Sand was sifted by two people holding large frames with screening and shaking it back and forth. (My least favorite job but, then, I didn’t dig any latrines.) Levels to determine if the bricks were straight? Two sticks and a string. The floors were dirt and the inside walls unfinished—at least until the family could afford to add those final touches. But home.
I settled, with two others, on the site adding an additional room. Heights are not my thing so no scaffolding for me. Instead, bricks became my charge. First, gather a wheelbarrow full of bricks from the stacks, wheel them to the oil drum full of water and load them into the drum to soak.
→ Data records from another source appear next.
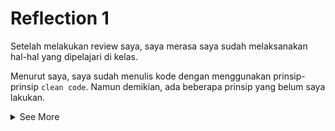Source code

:# Reflection 1

Setelah melakukan review saya, saya merasa saya sudah melaksanakan hal-hal yang dipelajari di kelas.

Menurut saya, saya sudah menulis kode dengan menggunakan prinsip-prinsip `clean code`. Namun demikian, ada beberapa prinsip yang belum saya lakukan.

<details close>
<summary>See More</summary>

## Prinsip yang Sudah Diterapkan

Prinsip-prinsip clean code yang saya sudah terapkan adalah:

- Meaningful names
- Functions
- Objects and Data Structures

Menurut saya, fungsi yang saya buat sudah cukup pendek dan hanya melakukan 1 hal. Selain itu, nama fungsi yang saya buat sudah cukup deskriptif dan tidak memiliki _side effect_ bagi program secara keseluruhan karena melakukan _create_, _edit_, dan _delete_, dimana ketiga hal tersebut dilakukan di class yang sama, oleh karena itu seharusnya hal code ini mudah untuk di-debug jika ada masalah.

Menurut saya, saya telah menggunakan prinsip `Object and Data Structures` pada kode yang telah saya buat. Saya sudah membuat abstraksi yaitu interface dan saya menggunakan atribut yang disimpan secara `private` pada sebuah kelas yang tidak bisa diakses secara mudah, melainkan perlu menggunakan setter dan getter.

## Prinsip yang Belum Diterapkan

Berikut adalah prinsip _clean code_ yang belum saya terapkan.

- Comments
- Error Handling

Sampai sekarang, saya belum menuliskan komentar apapun pada kode saya. Hal ini karena saya rasa kode saya sudah cukup _concise_. Menurut saya, karena kode saya belum panjang dan masih sangat mudah dilakukan _tracing_ dan karena saya menggunakan nama yang jelas, comments tidak perlu dilakukan. Jika kedepannya comments perlu dilakukan karena kompleksitas kode bertambah, saya akan menambahkannya.

Selain itu, _error handling_ belum saya lakukan. Hal ini karena menurut saya _error handling_ belum diperlukan. Hal ini dikarenakan kode saya pada bagian _create_, _edit_, dan _delete_ seharusnya tidak memunculkan error. Walaupun di bagian _findById_ dan _update_ kemungkinan terjadi error karena mengembalikan _null_, tetapi karena kita mengirimkan _id_ yang pasti ada, seharusnya method _findById_ dan _update_ tidak akan pernah mengembalikan _null_. Jika ada kemungkinan bahwa kedua fungsi tersebut mengembalikan null, saya mungkin akan mencoba _throw_, _try_, dan _catch_.

</details>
Lift the soaked bricks from the drum back into the wheelbarrow and cart them to the bricklayer—from a neighboring village and he knew what he was doing. (This was a relief to us all, that we would not be responsible for leaning walls.) Hand them up for placement. Make sure there was plenty of mortar available. When that stack was done, start all over. Seven days. Hundreds of bricks. The walls went up and none came down.
When the time came for us to leave, there was, yes, another ceremony. In the same clearing, but now there was a house.
The house was blessed with the traditional overflowing of a pot of milk, delicious sweets were served, the children performed ending with a rousing rendition of “Itsy bitsy spider” courtesy of yours truly. (Only one of many stories but for a later blog.)


I thought the trip was about building houses. It was really about building bridges.